Rolla Clinton Carpenter C.E. M.M.E. LL.D. (June 26, 1852 – January 19, 1919) was an American engineer, academic, and writer.

Carpenter was born in Orion (now Lake Orion), Michigan. He earned a B.S. in 1873 from Michigan State Agricultural College (today, Michigan State University) and later received additional bachelor's and master's degrees from the University of Michigan in 1875. From 1875 to 1890 he was professor of mathematics and civil engineering in the Michigan State Agricultural College; while there, he designed and supervised much of the construction at the young school. In 1887, he and Professor William J. Beal laid out "Collegeville", the first neighborhood in what later became the city of East Lansing, Michigan.

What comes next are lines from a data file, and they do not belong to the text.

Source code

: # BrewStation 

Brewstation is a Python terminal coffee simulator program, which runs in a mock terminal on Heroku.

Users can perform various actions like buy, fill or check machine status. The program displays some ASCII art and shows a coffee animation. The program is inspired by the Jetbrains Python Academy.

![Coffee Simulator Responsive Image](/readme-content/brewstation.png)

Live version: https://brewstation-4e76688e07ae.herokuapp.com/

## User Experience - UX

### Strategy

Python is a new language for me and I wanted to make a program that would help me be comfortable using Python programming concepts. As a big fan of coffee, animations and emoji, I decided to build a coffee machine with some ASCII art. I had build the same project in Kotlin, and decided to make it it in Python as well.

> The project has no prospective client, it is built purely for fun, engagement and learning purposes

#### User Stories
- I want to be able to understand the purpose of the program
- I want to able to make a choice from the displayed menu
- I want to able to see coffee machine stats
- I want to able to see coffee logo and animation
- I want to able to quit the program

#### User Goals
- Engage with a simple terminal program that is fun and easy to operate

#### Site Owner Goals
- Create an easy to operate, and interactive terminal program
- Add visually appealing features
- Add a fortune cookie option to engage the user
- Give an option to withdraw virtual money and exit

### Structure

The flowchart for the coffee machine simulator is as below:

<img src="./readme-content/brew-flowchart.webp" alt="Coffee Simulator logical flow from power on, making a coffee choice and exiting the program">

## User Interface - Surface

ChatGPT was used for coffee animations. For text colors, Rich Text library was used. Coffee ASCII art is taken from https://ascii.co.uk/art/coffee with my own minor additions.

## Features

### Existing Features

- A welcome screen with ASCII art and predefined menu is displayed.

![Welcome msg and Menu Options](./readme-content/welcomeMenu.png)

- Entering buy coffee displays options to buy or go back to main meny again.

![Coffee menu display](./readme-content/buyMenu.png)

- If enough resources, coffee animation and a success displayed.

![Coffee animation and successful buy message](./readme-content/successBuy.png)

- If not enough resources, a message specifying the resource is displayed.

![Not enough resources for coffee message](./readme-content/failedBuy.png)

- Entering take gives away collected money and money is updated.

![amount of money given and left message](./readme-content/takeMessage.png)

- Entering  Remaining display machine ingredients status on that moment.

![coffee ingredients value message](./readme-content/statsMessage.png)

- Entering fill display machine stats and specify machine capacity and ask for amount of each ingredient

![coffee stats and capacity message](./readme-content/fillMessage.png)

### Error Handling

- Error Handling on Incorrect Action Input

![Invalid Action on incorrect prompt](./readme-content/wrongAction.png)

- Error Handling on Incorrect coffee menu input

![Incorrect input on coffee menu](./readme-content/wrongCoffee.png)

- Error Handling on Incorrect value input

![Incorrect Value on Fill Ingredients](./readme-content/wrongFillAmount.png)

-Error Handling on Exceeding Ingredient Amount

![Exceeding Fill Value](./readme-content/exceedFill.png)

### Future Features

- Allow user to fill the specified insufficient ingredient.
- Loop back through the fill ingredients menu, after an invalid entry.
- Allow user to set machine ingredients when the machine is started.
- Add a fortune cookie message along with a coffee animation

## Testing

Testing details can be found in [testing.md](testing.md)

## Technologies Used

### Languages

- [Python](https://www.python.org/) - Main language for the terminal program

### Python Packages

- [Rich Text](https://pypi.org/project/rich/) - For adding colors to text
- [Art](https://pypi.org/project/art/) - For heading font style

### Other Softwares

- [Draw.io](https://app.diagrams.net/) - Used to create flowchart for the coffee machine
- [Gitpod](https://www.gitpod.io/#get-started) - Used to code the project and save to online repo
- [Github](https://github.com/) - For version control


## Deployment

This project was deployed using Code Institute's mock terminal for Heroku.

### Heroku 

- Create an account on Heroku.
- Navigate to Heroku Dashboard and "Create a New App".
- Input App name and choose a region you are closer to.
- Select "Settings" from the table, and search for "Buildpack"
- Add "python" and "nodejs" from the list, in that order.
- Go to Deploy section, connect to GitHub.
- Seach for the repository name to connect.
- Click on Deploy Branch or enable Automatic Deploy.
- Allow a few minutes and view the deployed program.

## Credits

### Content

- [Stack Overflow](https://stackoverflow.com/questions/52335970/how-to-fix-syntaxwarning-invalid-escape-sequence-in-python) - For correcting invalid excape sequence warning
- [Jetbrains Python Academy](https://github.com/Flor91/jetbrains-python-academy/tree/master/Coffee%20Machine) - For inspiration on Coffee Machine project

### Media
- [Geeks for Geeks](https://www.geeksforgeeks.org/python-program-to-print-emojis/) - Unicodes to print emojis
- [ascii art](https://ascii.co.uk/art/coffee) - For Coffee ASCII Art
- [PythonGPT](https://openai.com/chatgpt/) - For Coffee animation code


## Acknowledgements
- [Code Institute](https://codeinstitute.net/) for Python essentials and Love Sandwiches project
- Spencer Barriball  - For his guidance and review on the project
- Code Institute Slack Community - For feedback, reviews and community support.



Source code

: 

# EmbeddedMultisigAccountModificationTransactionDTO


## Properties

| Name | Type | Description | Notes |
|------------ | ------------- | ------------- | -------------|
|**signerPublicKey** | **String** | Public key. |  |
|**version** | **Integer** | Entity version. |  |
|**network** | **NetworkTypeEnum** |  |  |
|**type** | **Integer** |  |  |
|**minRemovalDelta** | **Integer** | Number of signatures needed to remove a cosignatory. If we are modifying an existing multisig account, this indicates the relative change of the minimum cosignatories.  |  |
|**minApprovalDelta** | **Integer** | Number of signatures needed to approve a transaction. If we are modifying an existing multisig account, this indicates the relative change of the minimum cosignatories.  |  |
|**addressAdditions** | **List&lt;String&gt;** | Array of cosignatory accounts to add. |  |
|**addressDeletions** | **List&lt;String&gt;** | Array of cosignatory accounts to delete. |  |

He was appointed to a position at Cornell University in 1890. He served as a judge of machinery and transportation at the World's Columbian Exposition in 1893. He was president of the American Society of Heating and Ventilating Engineers in 1898. He was awarded an honorary Doctorate of Laws by the Michigan State Agricultural College in 1907.

In addition to numerous scientific papers, he published:
- Heating and Ventilating Buildings: a Manual for Heating Engineers and Architects (1891)
- Instructions for Mechanical Laboratory Practice: Text-Book of Experimental Engineering (1892)
- Internal Combustion Engines: Their Theory, Construction and Operation (1908) (co-author)

Carpenter died at his home in Ithaca, New York, at the age of 66.